I'll just add here that this will only be a useful exercise if the p-value is reported in some detail (e.g. if just reported p < 0.01, then you'll only be able to get an upper bound on the value of the sample standard deviation: and also the rounding inherent in the initial summary statistics might have a big impact.

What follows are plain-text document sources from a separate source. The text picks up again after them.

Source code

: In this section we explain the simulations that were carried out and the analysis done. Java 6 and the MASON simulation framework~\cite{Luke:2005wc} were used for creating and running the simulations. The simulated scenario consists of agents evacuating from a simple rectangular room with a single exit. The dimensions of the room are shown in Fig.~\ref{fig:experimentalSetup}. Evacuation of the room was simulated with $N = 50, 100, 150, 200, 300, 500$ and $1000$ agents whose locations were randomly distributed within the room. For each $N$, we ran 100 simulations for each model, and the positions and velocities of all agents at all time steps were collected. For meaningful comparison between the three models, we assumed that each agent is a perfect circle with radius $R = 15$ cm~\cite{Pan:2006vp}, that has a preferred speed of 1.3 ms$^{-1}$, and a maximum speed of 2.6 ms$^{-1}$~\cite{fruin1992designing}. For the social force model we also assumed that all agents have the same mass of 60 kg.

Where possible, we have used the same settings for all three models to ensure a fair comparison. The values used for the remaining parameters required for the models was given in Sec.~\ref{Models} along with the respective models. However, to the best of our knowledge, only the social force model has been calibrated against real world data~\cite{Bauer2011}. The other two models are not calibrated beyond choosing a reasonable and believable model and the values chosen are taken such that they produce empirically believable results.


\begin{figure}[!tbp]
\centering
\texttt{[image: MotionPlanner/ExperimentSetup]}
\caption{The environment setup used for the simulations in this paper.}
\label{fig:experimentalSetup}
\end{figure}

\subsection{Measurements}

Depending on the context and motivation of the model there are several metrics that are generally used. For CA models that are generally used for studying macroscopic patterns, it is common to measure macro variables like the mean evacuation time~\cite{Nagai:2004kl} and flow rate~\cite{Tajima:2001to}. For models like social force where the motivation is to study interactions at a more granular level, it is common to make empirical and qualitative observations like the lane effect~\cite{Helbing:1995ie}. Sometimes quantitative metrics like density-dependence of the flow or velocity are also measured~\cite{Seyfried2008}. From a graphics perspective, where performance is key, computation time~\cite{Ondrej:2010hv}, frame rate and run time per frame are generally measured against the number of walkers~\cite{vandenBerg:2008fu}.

But for getting a rough idea about their sample standard deviation, I think the following will suffice.)

SOLUTION:

For a given $t$ with $x$ degrees of freedom (df, here = sample size - 1), the original authors would have derived the p-value by examining the two-tailed t-distribution (most likely two-tailed, anyway).

You need to reverse this last process: take the inverse of the two-tailed t-distribution for this studies df at the reported p-value.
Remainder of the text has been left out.